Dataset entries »
******************************
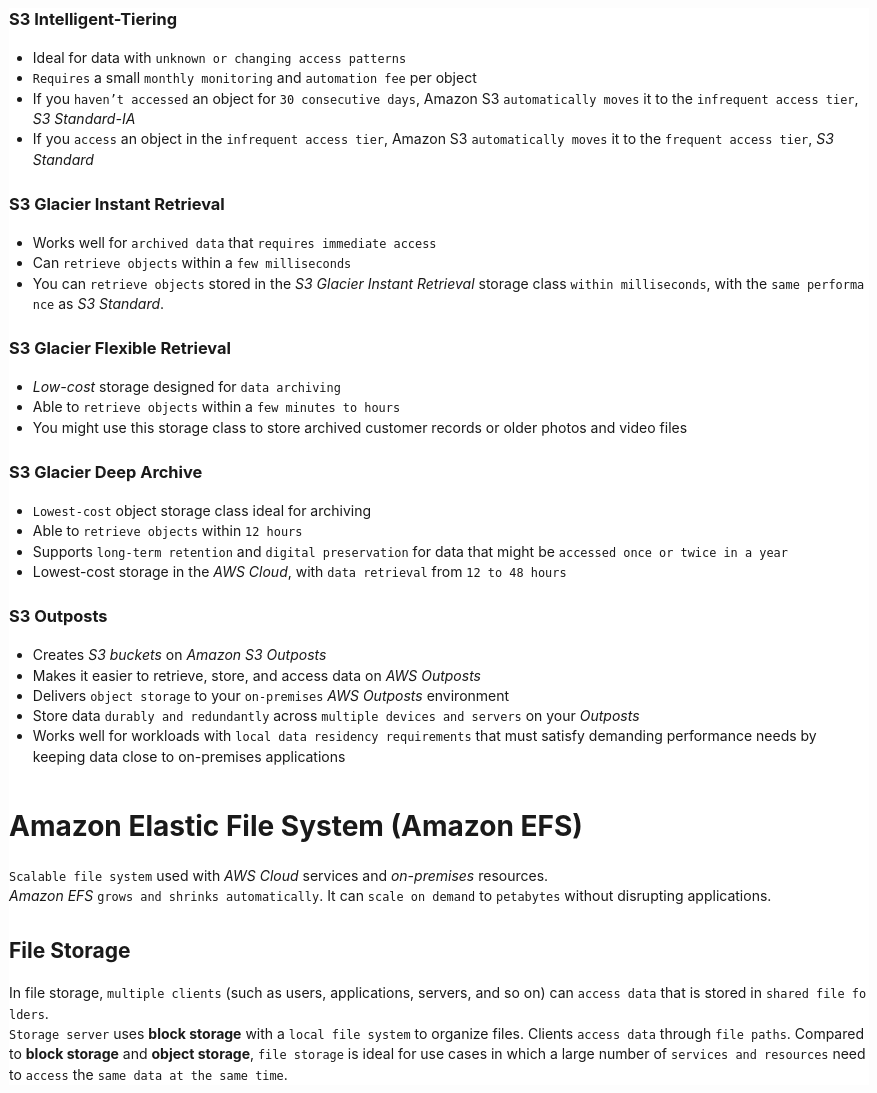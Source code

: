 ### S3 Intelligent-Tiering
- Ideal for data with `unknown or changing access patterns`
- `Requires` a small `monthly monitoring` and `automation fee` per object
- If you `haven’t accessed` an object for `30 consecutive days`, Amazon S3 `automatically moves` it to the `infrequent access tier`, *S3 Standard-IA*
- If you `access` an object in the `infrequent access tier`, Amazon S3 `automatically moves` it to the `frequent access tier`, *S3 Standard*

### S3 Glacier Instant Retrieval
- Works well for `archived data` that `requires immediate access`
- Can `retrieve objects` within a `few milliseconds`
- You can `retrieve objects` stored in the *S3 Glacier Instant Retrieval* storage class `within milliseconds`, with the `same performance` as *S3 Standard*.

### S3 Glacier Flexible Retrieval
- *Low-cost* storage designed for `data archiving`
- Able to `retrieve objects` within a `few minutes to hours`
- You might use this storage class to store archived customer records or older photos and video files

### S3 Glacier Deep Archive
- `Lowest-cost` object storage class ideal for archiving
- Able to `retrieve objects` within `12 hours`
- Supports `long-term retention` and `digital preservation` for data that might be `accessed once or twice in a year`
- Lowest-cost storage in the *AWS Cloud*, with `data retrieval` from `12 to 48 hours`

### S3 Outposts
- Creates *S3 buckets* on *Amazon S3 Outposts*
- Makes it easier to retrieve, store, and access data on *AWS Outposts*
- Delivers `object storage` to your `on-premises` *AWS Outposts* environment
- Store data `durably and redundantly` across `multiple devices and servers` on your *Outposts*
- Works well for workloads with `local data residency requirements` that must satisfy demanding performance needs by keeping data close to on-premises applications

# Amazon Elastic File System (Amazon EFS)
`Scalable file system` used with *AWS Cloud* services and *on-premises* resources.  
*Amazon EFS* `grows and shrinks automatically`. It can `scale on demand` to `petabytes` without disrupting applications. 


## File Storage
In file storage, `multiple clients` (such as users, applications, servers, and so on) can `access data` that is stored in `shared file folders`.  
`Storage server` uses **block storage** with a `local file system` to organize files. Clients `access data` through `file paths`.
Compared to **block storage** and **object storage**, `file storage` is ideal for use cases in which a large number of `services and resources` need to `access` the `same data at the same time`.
******************************
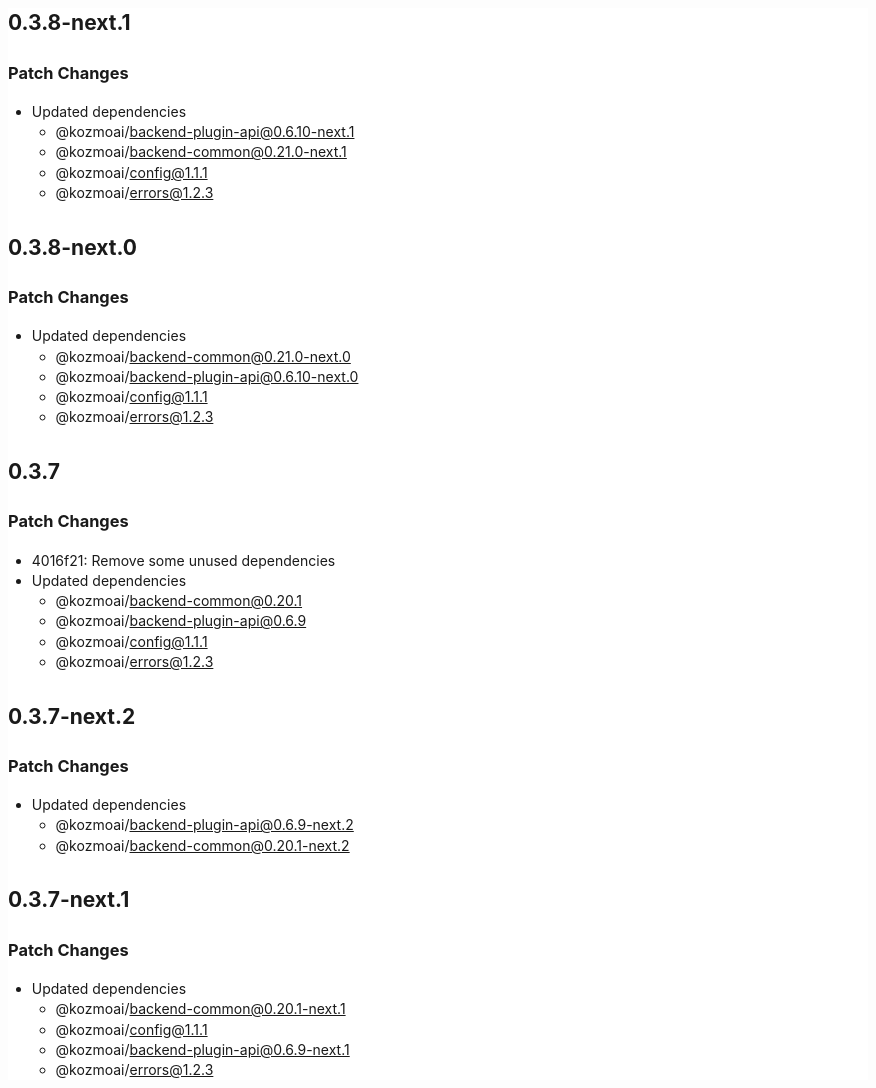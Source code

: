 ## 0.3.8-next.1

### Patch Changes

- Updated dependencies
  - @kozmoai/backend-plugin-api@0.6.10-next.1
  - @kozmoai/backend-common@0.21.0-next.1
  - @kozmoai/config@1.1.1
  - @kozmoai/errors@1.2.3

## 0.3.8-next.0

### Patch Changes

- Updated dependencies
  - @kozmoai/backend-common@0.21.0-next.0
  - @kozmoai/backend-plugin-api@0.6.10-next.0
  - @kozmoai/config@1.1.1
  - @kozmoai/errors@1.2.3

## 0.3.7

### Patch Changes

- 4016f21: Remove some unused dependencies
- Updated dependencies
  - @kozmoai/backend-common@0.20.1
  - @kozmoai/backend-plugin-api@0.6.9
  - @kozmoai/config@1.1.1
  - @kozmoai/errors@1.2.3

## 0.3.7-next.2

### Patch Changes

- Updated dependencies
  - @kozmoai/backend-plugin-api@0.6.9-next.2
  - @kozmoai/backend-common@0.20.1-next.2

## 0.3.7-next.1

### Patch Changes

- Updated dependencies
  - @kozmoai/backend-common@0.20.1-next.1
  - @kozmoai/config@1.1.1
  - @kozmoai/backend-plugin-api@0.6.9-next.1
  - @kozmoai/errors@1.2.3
******************************
Search the data above for lines holding "plugin" and copy each of them.

THE ANSWER »
  - @kozmoai/backend-plugin-api@0.6.10-next.1
  - @kozmoai/backend-plugin-api@0.6.10-next.0
  - @kozmoai/backend-plugin-api@0.6.9
  - @kozmoai/backend-plugin-api@0.6.9-next.2
  - @kozmoai/backend-plugin-api@0.6.9-next.1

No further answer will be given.